Overview

Combination therapies are superior to monotherapy for treating many cancers. An increasing interest in precision treatment of cancer patients has highlighted the need for microfluidic technologies capable of maximising the generation of 3D tumour models from the small cell quantities contained in needle biopsies.

Introduction

We have developed a versatile MPS platform for high quality and multiplexed efficacy screening assays on spheroid co-cultures, organoids and primary tumour fragments (tumoroids). When using cell suspensions, hundreds of 3D models are created within 24-48 hours within a microfluidic cell culture array. When using tumoroids, these are seeded directly into the array according to their size.

Methods

The platform is designed for self-generation of multiple drug concentration gradients, offering a unique system to miniaturize drug combination studies using patient’s tissue and, at the same time, creating cost-effective and fast immune-oncology assays.
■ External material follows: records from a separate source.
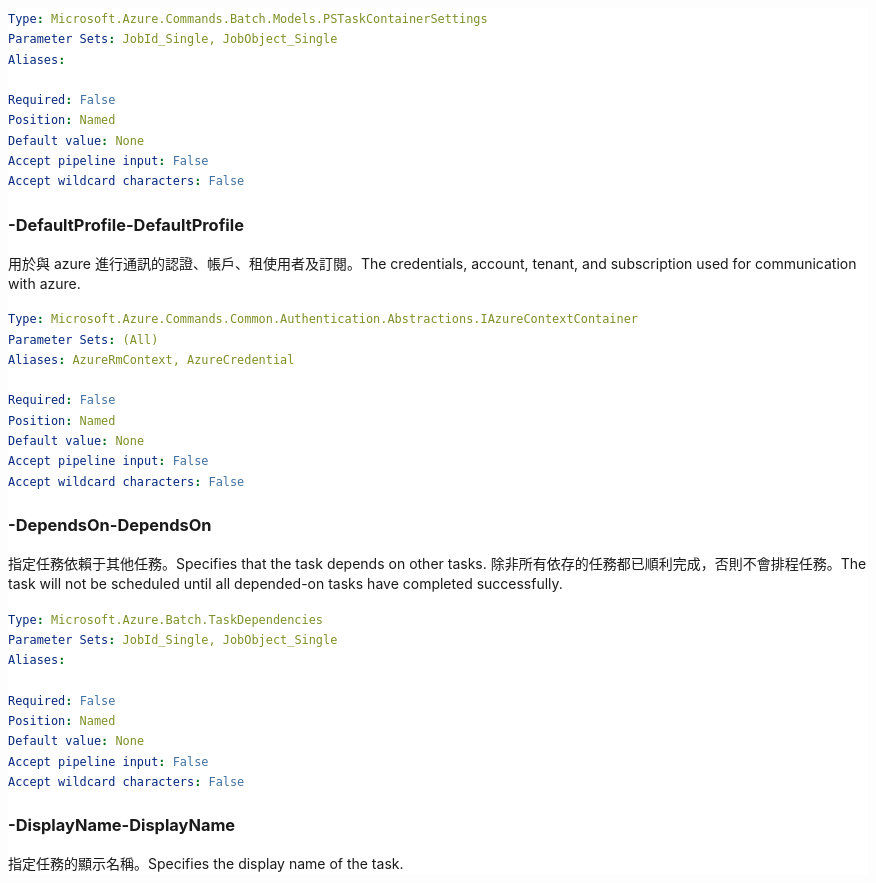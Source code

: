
 ```yaml
Type: Microsoft.Azure.Commands.Batch.Models.PSTaskContainerSettings
Parameter Sets: JobId_Single, JobObject_Single
Aliases:

Required: False
Position: Named
Default value: None
Accept pipeline input: False
Accept wildcard characters: False
```

### <span data-ttu-id="518b3-164">-DefaultProfile</span><span class="sxs-lookup"><span data-stu-id="518b3-164">-DefaultProfile</span></span>
<span data-ttu-id="518b3-165">用於與 azure 進行通訊的認證、帳戶、租使用者及訂閱。</span><span class="sxs-lookup"><span data-stu-id="518b3-165">The credentials, account, tenant, and subscription used for communication with azure.</span></span>

```yaml
Type: Microsoft.Azure.Commands.Common.Authentication.Abstractions.IAzureContextContainer
Parameter Sets: (All)
Aliases: AzureRmContext, AzureCredential

Required: False
Position: Named
Default value: None
Accept pipeline input: False
Accept wildcard characters: False
```

### <span data-ttu-id="518b3-166">-DependsOn</span><span class="sxs-lookup"><span data-stu-id="518b3-166">-DependsOn</span></span>
<span data-ttu-id="518b3-167">指定任務依賴于其他任務。</span><span class="sxs-lookup"><span data-stu-id="518b3-167">Specifies that the task depends on other tasks.</span></span>
<span data-ttu-id="518b3-168">除非所有依存的任務都已順利完成，否則不會排程任務。</span><span class="sxs-lookup"><span data-stu-id="518b3-168">The task will not be scheduled until all depended-on tasks have completed successfully.</span></span>

```yaml
Type: Microsoft.Azure.Batch.TaskDependencies
Parameter Sets: JobId_Single, JobObject_Single
Aliases:

Required: False
Position: Named
Default value: None
Accept pipeline input: False
Accept wildcard characters: False
```

### <span data-ttu-id="518b3-169">-DisplayName</span><span class="sxs-lookup"><span data-stu-id="518b3-169">-DisplayName</span></span>
<span data-ttu-id="518b3-170">指定任務的顯示名稱。</span><span class="sxs-lookup"><span data-stu-id="518b3-170">Specifies the display name of the task.</span></span>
Readouts, such as the model volume, phenotype and viability, are generated from image analysis prior to tissue retrieval, using epifluorescence or confocal microscopy.

Results

Example screens: 1) human prostate biopsies were grown for the screening of clinical therapies on thousands of 3D multicellular structures; 2) 3D co-cultures of several cell types were optimised in our platform to mechanistically study responses of the tumour microenvironment; 3) CAR-T cells were used to assess their target specificity and cytotoxicity in 3D tumour-stroma co-cultures; 4) ovarian tumour tissue fragments and colorectal biopsies were cultured for precision medicine studies.

Conclusion

These examples show the screening capabilities of our technology and especially its potential for extensive drug combination studies and precision medicine applications. Ultimately, the power of miniaturising combination studies on tumour microenvironment- (TME) relevant patient derived models has significant opportunities to produce faster and better preclinical data.